(DATASET ENTRIES)
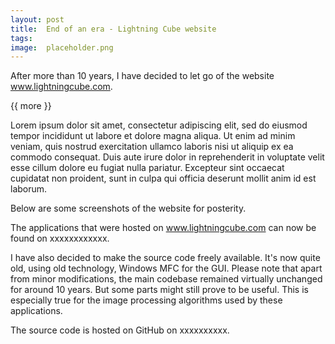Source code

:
 ```yaml
---
layout: post
title:  End of an era - Lightning Cube website
tags:   
image:  placeholder.png
---
```


After more than 10 years, I have decided to let go of the website www.lightningcube.com. 

{{ more }}

Lorem ipsum dolor sit amet, consectetur adipiscing elit, sed do eiusmod tempor incididunt ut labore et dolore magna aliqua. Ut enim ad minim veniam, quis nostrud exercitation ullamco laboris nisi ut aliquip ex ea commodo consequat. Duis aute irure dolor in reprehenderit in voluptate velit esse cillum dolore eu fugiat nulla pariatur. Excepteur sint occaecat cupidatat non proident, sunt in culpa qui officia deserunt mollit anim id est laborum.

Below are some screenshots of the website for posterity.

The applications that were hosted on www.lightningcube.com can now be found on xxxxxxxxxxxx.

I have also decided to make the source code freely available. It's now quite old, using old technology, Windows MFC for the GUI. Please note that apart from minor modifications, the main codebase remained virtually unchanged for around 10 years. But some parts might still prove to be useful. This is especially true for the image processing algorithms used by these applications.

The source code is hosted on GitHub on xxxxxxxxxx.

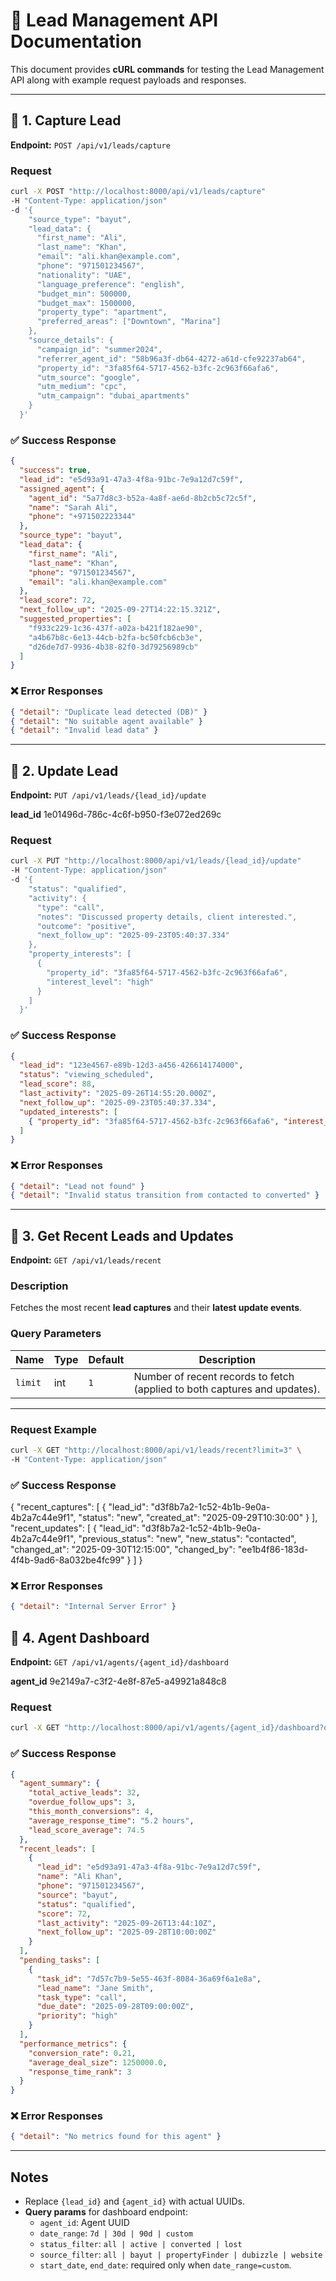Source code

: # 📘 Lead Management API Documentation

This document provides **cURL commands** for testing the Lead Management API along with example request payloads and responses.

---

## 🔹 1. Capture Lead  
**Endpoint:** `POST /api/v1/leads/capture`  

### Request
```bash
curl -X POST "http://localhost:8000/api/v1/leads/capture"   
-H "Content-Type: application/json"   
-d '{
    "source_type": "bayut",
    "lead_data": {
      "first_name": "Ali",
      "last_name": "Khan",
      "email": "ali.khan@example.com",
      "phone": "971501234567",
      "nationality": "UAE",
      "language_preference": "english",
      "budget_min": 500000,
      "budget_max": 1500000,
      "property_type": "apartment",
      "preferred_areas": ["Downtown", "Marina"]
    },
    "source_details": {
      "campaign_id": "summer2024",
      "referrer_agent_id": "58b96a3f-db64-4272-a61d-cfe92237ab64",
      "property_id": "3fa85f64-5717-4562-b3fc-2c963f66afa6",
      "utm_source": "google",
      "utm_medium": "cpc",
      "utm_campaign": "dubai_apartments"
    }
  }'
```

### ✅ Success Response
```json
{
  "success": true,
  "lead_id": "e5d93a91-47a3-4f8a-91bc-7e9a12d7c59f",
  "assigned_agent": {
    "agent_id": "5a77d8c3-b52a-4a8f-ae6d-8b2cb5c72c5f",
    "name": "Sarah Ali",
    "phone": "+971502223344"
  },
  "source_type": "bayut",
  "lead_data": {
    "first_name": "Ali",
    "last_name": "Khan",
    "phone": "971501234567",
    "email": "ali.khan@example.com"
  },
  "lead_score": 72,
  "next_follow_up": "2025-09-27T14:22:15.321Z",
  "suggested_properties": [
    "f933c229-1c36-437f-a02a-b421f182ae90",
    "a4b67b8c-6e13-44cb-b2fa-bc50fcb6cb3e",
    "d26de7d7-9936-4b38-82f0-3d79256989cb"
  ]
}
```

### ❌ Error Responses
```json
{ "detail": "Duplicate lead detected (DB)" }
{ "detail": "No suitable agent available" }
{ "detail": "Invalid lead data" }
```

---

## 🔹 2. Update Lead  
**Endpoint:** `PUT /api/v1/leads/{lead_id}/update`  

**lead_id**
1e01496d-786c-4c6f-b950-f3e072ed269c

### Request
```bash
curl -X PUT "http://localhost:8000/api/v1/leads/{lead_id}/update"   
-H "Content-Type: application/json"   
-d '{
    "status": "qualified",
    "activity": {
      "type": "call",
      "notes": "Discussed property details, client interested.",
      "outcome": "positive",
      "next_follow_up": "2025-09-23T05:40:37.334"
    },
    "property_interests": [
      {
        "property_id": "3fa85f64-5717-4562-b3fc-2c963f66afa6",
        "interest_level": "high"
      }
    ]
  }'
```

### ✅ Success Response
```json
{
  "lead_id": "123e4567-e89b-12d3-a456-426614174000",
  "status": "viewing_scheduled",
  "lead_score": 88,
  "last_activity": "2025-09-26T14:55:20.000Z",
  "next_follow_up": "2025-09-23T05:40:37.334",
  "updated_interests": [
    { "property_id": "3fa85f64-5717-4562-b3fc-2c963f66afa6", "interest_level": "high" }
  ]
}
```

### ❌ Error Responses
```json
{ "detail": "Lead not found" }
{ "detail": "Invalid status transition from contacted to converted" }
```


---
## 🔹 3. Get Recent Leads and Updates  
**Endpoint:** `GET /api/v1/leads/recent`  

### Description
Fetches the most recent **lead captures** and their **latest update events**.  

### Query Parameters
| Name   | Type | Default | Description |
|--------|------|---------|-------------|
| `limit` | int  | `1`     | Number of recent records to fetch (applied to both captures and updates). |

---

### Request Example
```bash
curl -X GET "http://localhost:8000/api/v1/leads/recent?limit=3" \
-H "Content-Type: application/json"

```

### ✅ Success Response

{
  "recent_captures": [
    {
      "lead_id": "d3f8b7a2-1c52-4b1b-9e0a-4b2a7c44e9f1",
      "status": "new",
      "created_at": "2025-09-29T10:30:00"
    }
  ],
  "recent_updates": [
    {
      "lead_id": "d3f8b7a2-1c52-4b1b-9e0a-4b2a7c44e9f1",
      "previous_status": "new",
      "new_status": "contacted",
      "changed_at": "2025-09-30T12:15:00",
      "changed_by": "ee1b4f86-183d-4f4b-9ad6-8a032be4fc99"
    }
  ]
}

### ❌ Error Responses
```json
{ "detail": "Internal Server Error" }
```


## 🔹 4. Agent Dashboard  
**Endpoint:** `GET /api/v1/agents/{agent_id}/dashboard`  

**agent_id**
9e2149a7-c3f2-4e8f-87e5-a49921a848c8

### Request
```bash
curl -X GET "http://localhost:8000/api/v1/agents/{agent_id}/dashboard?date_range=30d&status_filter=all&source_filter=all&start_date=2025-09-01&end_date=2025-09-26"
```

### ✅ Success Response
```json
{
  "agent_summary": {
    "total_active_leads": 32,
    "overdue_follow_ups": 3,
    "this_month_conversions": 4,
    "average_response_time": "5.2 hours",
    "lead_score_average": 74.5
  },
  "recent_leads": [
    {
      "lead_id": "e5d93a91-47a3-4f8a-91bc-7e9a12d7c59f",
      "name": "Ali Khan",
      "phone": "971501234567",
      "source": "bayut",
      "status": "qualified",
      "score": 72,
      "last_activity": "2025-09-26T13:44:10Z",
      "next_follow_up": "2025-09-28T10:00:00Z"
    }
  ],
  "pending_tasks": [
    {
      "task_id": "7d57c7b9-5e55-463f-8084-36a69f6a1e8a",
      "lead_name": "Jane Smith",
      "task_type": "call",
      "due_date": "2025-09-28T09:00:00Z",
      "priority": "high"
    }
  ],
  "performance_metrics": {
    "conversion_rate": 0.21,
    "average_deal_size": 1250000.0,
    "response_time_rank": 3
  }
}
```

### ❌ Error Responses
```json
{ "detail": "No metrics found for this agent" }
```

---

## Notes
- Replace `{lead_id}` and `{agent_id}` with actual UUIDs.  
- **Query params** for dashboard endpoint:  
  - `agent_id`: Agent UUID  
  - `date_range`: `7d | 30d | 90d | custom`  
  - `status_filter`: `all | active | converted | lost`  
  - `source_filter`: `all | bayut | propertyFinder | dubizzle | website`  
  - `start_date`, `end_date`: required only when `date_range=custom`.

(WHAT IS EXPECTED)
Pictures should not appear in the copy. Write out exactly the lines above from the first one through the line that contains "The applications that".

(EXPECTED OUTPUT)
Source code

:
 ```yaml
---
layout: post
title:  End of an era - Lightning Cube website
tags:   
image:  placeholder.png
---
```


After more than 10 years, I have decided to let go of the website www.lightningcube.com. 

{{ more }}

Lorem ipsum dolor sit amet, consectetur adipiscing elit, sed do eiusmod tempor incididunt ut labore et dolore magna aliqua. Ut enim ad minim veniam, quis nostrud exercitation ullamco laboris nisi ut aliquip ex ea commodo consequat. Duis aute irure dolor in reprehenderit in voluptate velit esse cillum dolore eu fugiat nulla pariatur. Excepteur sint occaecat cupidatat non proident, sunt in culpa qui officia deserunt mollit anim id est laborum.

Below are some screenshots of the website for posterity.

The applications that were hosted on www.lightningcube.com can now be found on xxxxxxxxxxxx.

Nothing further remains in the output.